Autonomie financière et alimentaire, keynésianisme militaire
En lui imposant des mesures coercitives d’une ampleur inédite, les pays occidentaux entendaient faire reculer Moscou en Ukraine. C’était sans compter sur la robustesse de l’économie russe, dont les revenus pétroliers ont retrouvé leur niveau d’avant-guerre. La politique de substitution aux importations, le commerce avec des pays émergents et le développement d’un système financier autonome ont fait le reste.
«Nous allons provoquer l’effondrement de l’économie russe », déclarait M. Bruno Le Maire début mars 2022. Douze trains de sanctions plus tard, la Russie connaît une croissance économique supérieure à celle de l’Union européenne et des États-Unis pour la deuxième année d’affilée : après 3,6 % de hausse du produit intérieur brut (PIB) en 2023, l’économie devrait croître de 3,2 % en 2024 d’après le Fonds monétaire international (FMI), qui a revu une nouvelle fois ses prévisions à la hausse. Certes, la militarisation de l’économie tout comme les pénuries de main-d’œuvre ou les difficultés d’accès aux technologies occidentales pourraient avoir un effet négatif à moyen terme. Mais les performances de l’économie russe, reconnues par la grande majorité des analystes et confirmées par les institutions internationales, ont constitué une surprise de taille pour l’Occident. En effet, les propos de M. Le Maire faisaient écho à des prises de position similaires du président américain, M. Joseph Biden, ou de la présidente de la Commission européenne, Mme Ursula von der Leyen. Ils reflétaient une opinion consensuelle au sein des élites occidentales selon laquelle l’armée russe, bientôt dépourvue d’armements faute de composants électroniques et privée de financements par manque de pétrodollars, serait défaite en Ukraine. Deux ans plus tard, on en est très loin.

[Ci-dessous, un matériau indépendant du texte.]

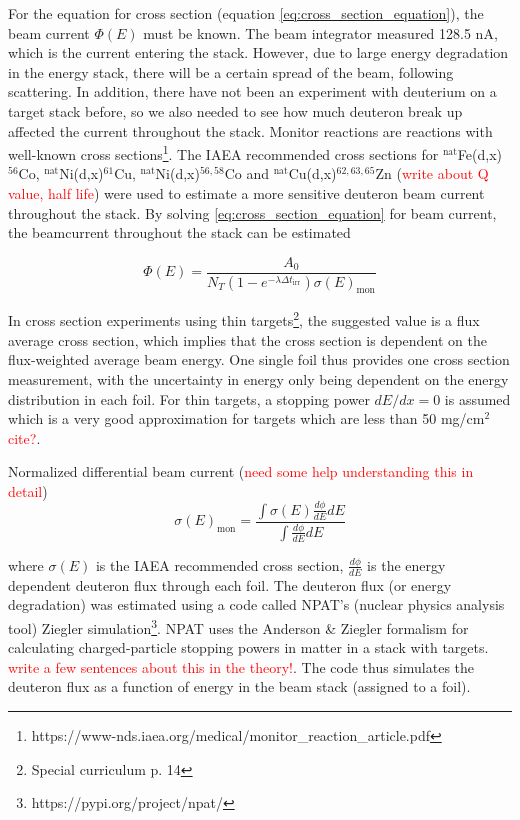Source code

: \documentclass[a4paper,11pt,twoside]{book}
\begin{document}
For the equation for cross section (equation \ref{eq:cross_section_equation}), the beam current $\Phi(E)$ must be known. The beam integrator measured 128.5 nA, which is the current entering the stack. However, due to large energy degradation in the energy stack, there will be a certain spread of the beam, following scattering. In addition, there have not been an experiment with deuterium on a target stack before, so we also needed to see how much deuteron break up affected the current throughout the stack. Monitor reactions are reactions with well-known cross sections\footnote{https://www-nds.iaea.org/medical/monitor_reaction_article.pdf}. The IAEA recommended cross sections for $^\text{nat}$Fe(d,x)$^{56}$Co, $^\text{nat}$Ni(d,x)$^{61}$Cu, $^\text{nat}$Ni(d,x)$^{56,58}$Co and $^\text{nat}$Cu(d,x)$^{62,63,65}$Zn (\textcolor{red}{write about Q value, half life}) were used to estimate a more sensitive deuteron beam current throughout the stack. By solving \ref{eq:cross_section_equation} for beam current, the beamcurrent throughout the stack can be estimated

\begin{equation}
    \Phi(E) = \frac{A_0}{N_T (1-e^{-\lambda \Delta t_\text{irr}})\sigma(E)_\text{mon}}
\end{equation}

In cross section experiments using thin targets\footnote{Special curriculum p. 14}, the suggested value is a flux average cross section, which implies that the cross section is dependent on the flux-weighted average beam energy. One single foil thus provides one cross section measurement, with the uncertainty in energy only being dependent on the energy distribution in each foil. For thin targets, a stopping power $dE/dx=0$ is assumed which is a very good approximation for targets which are less than 50 mg/cm$^2$ \textcolor{red}{cite?}.   

Normalized differential beam current  (\textcolor{red}{need some help understanding this in detail})
\begin{equation}
    \sigma(E)_\text{mon}=\frac{\int \sigma(E)\frac{d\phi}{dE}dE}{\int \frac{d\phi}{dE}dE}
\end{equation}

where $\sigma(E)$ is the IAEA recommended cross section, $\frac{d\phi}{dE}$ is the energy dependent deuteron flux through each foil. The deuteron flux (or energy degradation) was estimated using a code called NPAT's (nuclear physics analysis tool) Ziegler simulation\footnote{https://pypi.org/project/npat/}. NPAT uses the Anderson \& Ziegler formalism for calculating charged-particle stopping powers in matter in a stack with targets. \textcolor{red}{write a few sentences about this in the theory!}. The code thus simulates the deuteron flux as a function of energy in the beam stack (assigned to a foil).
\end{document}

Dans ces conditions, comment interpréter l’énorme décalage entre les résultats pour le moins décevants de la politique de sanctions et les attentes initiales ?
La première erreur est d’avoir traité l’économie russe en quantité négligeable. Pour résumer ce sentiment, M. Clément Beaune, alors secrétaire d’État en charge des affaires européennes, déclarait en février 2022 : « La Russie, c’est le PIB de l’Espagne. » L’affirmation est à la fois approximative et réductrice. Selon la Banque mondiale, le PIB nominal de ce pays se situait au huitième rang en 2022 (quinzième place pour l’Espagne) tandis que, calculée en parité de pouvoir d’achat (PIB PPA), l’économie russe se hissait au cinquième rang mondial, juste devant l’Allemagne. En outre, la taille d’une économie ne reflète qu’imparfaitement la puissance d’un pays. Malgré des faiblesses par ailleurs incontestables comme sa dépendance à la rente pétrolière et gazière, Moscou occupe une place de premier plan dans de nombreux secteurs stratégiques : l’un des trois principaux pays producteurs et exportateurs d’hydrocarbures, de métaux non ferreux et de céréales, la Russie est aussi le premier exportateur de centrales nucléaires et l’une des trois principales puissances spatiales. En 2023, elle a effectué dix-neuf lancements spatiaux, contre seulement trois pour l’Europe dans son ensemble. Sa production d’électricité, un indicateur avancé couramment utilisé pour mesurer la puissance industrielle, la place au quatrième rang mondial, derrière la Chine, les États-Unis et l’Inde. Une fois ces quelques données en tête, on est moins étonné de constater que la Russie produit actuellement plus d’obus que l’ensemble des pays occidentaux réunis.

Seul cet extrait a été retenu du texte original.